Start of Dataset entries
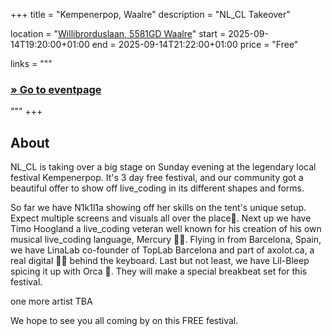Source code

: +++
title       = "Kempenerpop, Waalre"
description = "NL_CL Takeover"

location    = "[Willibrorduslaan, 5581GD Waalre](https://www.openstreetmap.org/way/7182530#map=15/51.39089/5.47398)"
start       = 2025-09-14T19:20:00+01:00
end         = 2025-09-14T21:22:00+01:00
price       = "Free"

links = """
  ### [» Go to eventpage ](https://kempenerpop.nl/)
"""
+++

## About
NL_CL is taking over a big stage on Sunday evening at the legendary local festival Kempenerpop. It's 3 day free festival, and our community got a beautiful offer to show off live_coding in its different shapes and forms. 

So far we have N1k1l1a showing off her skills on the tent's unique setup. Expect multiple screens and visuals all over the place🌈.
Next up we have Timo Hoogland a live_coding veteran well known for his creation of his own musical live_coding language, Mercury 🧑‍💻.
Flying in from Barcelona, Spain, we have LinaLab co-founder of TopLab Barcelona and part of axolot.ca, a real digital 🧙‍♂️ behind the keyboard.
Last but not least, we have Lil-Bleep spicing it up with Orca 🐋. They will make a special breakbeat set for this festival. 

one more artist TBA

We hope to see you all coming by on this FREE festival.

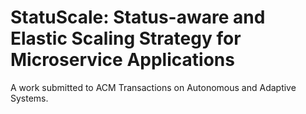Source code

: ﻿# StatuScale: Status-aware and Elastic Scaling Strategy for Microservice Applications
A work submitted to ACM Transactions on Autonomous and Adaptive Systems.
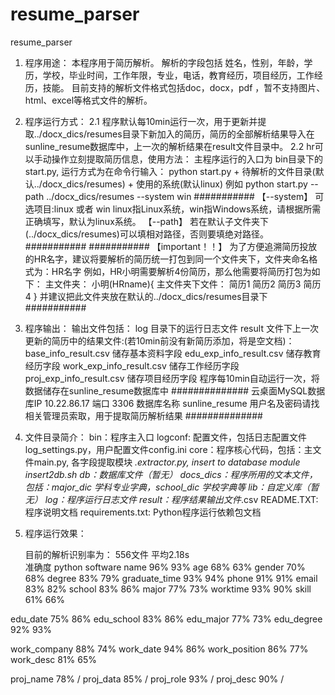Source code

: # resume_parser
resume_parser
1. 程序用途：
	本程序用于简历解析。
	解析的字段包括 姓名，性别，年龄，学历，学校，毕业时间，工作年限，专业，电话，教育经历，项目经历，工作经历，技能。
	目前支持的解析文件格式包括doc，docx，pdf ，暂不支持图片、html、excel等格式文件的解析。

2. 程序运行方式：
	2.1 程序默认每10min运行一次，用于更新并提取../docx_dics/resumes目录下新加入的简历，简历的全部解析结果导入在sunline_resume数据库中，上一次的解析结果在result文件目录中。
	2.2 hr可以手动操作立刻提取简历信息，使用方法：
	主程序运行的入口为 bin目录下的start.py,
	运行方式为在命令行输入： python start.py + 待解析的文件目录(默认../docx_dics/resumes) + 使用的系统(默认linux)
	例如 python start.py --path ../docx_dics/resumes --system win
	###########
	【--system】 可选项目:linux 或者 win
	linux指Linux系统，win指Windows系统，请根据所需正确填写，默认为linux系统。
	【--path】 若在默认子文件夹下(../docx_dics/resumes)可以填相对路径，否则要填绝对路径。
	###########
	###########
	【important！！】
	为了方便追溯简历投放的HR名字，建议将要解析的简历统一打包到同一个文件夹下，文件夹命名格式为：HR名字
	例如，HR小明需要解析4份简历，那么他需要将简历打包为如下：
		主文件夹： 		小明(HRname){
		主文件夹下文件：				简历1
							简历2
							简历3
							简历4
					    	    }
		并建议把此文件夹放在默认的../docx_dics/resumes目录下
	###########

3. 程序输出：
	输出文件包括：
	log 目录下的运行日志文件
	result 文件下上一次更新的简历中的结果文件:(若10min前没有新简历添加，将是空文档)：
		base_info_result.csv			储存基本资料字段
		edu_exp_info_result.csv			储存教育经历字段
		work_exp_info_result.csv		储存工作经历字段
		proj_exp_info_result.csv		储存项目经历字段
	程序每10min自动运行一次，将数据储存在sunline_resume数据库中
	##############
	云桌面MySQL数据库IP 10.22.86.17
	端口 3306
	数据库名称 sunline_resume
	用户名及密码请找相关管理员索取，用于提取简历解析结果
	##############
	


4. 文件目录简介：
	bin：程序主入口
	logconf: 配置文件，包括日志配置文件log_settings.py，用户配置文件config.ini
	core：程序核心代码，包括：主文件main.py, 各字段提取模块 *.extractor.py, insert to database module insert2db.sh
	db：数据库文件（暂无）
	docs_dics：程序所用的文本文件，包括：major_dic 学科专业字典，school_dic 学校字典等
	lib：自定义库（暂无）
	log：程序运行日志文件
	result：程序结果输出文件*.csv
	README.TXT: 程序说明文档
	requirements.txt: Python程序运行依赖包文档	

5. 程序运行效果：

	目前的解析识别率为：
556文件
平均2.18s		
准确度	        python	  software
name	        96%	      93%
age	        68%	      63%
gender	        70%	      68%
degree	        83%	      79%
graduate_time	93%	      94%
phone	        91%	      91%
email	        83%	      82%
school	        83%           86%
major	        77%	      73%
worktime	93%	      90%
skill	        61%	      66%
		
edu_date	75%	      86%
edu_school	83%	      86%
edu_major	77%	      73%
edu_degree	92%	      93%
		
work_company	88%	      74%
work_date	94%	      86%
work_position   86%	      77%
work_desc	81%	      65%

proj_name	78%		/
proj_data	85%		/
proj_role	93%		/
proj_desc	90%		/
End of Dataset entries
■ **Activity**:
The answer must be one number: how many lines in the records above contain "Waalre".

■ **Response box**:
2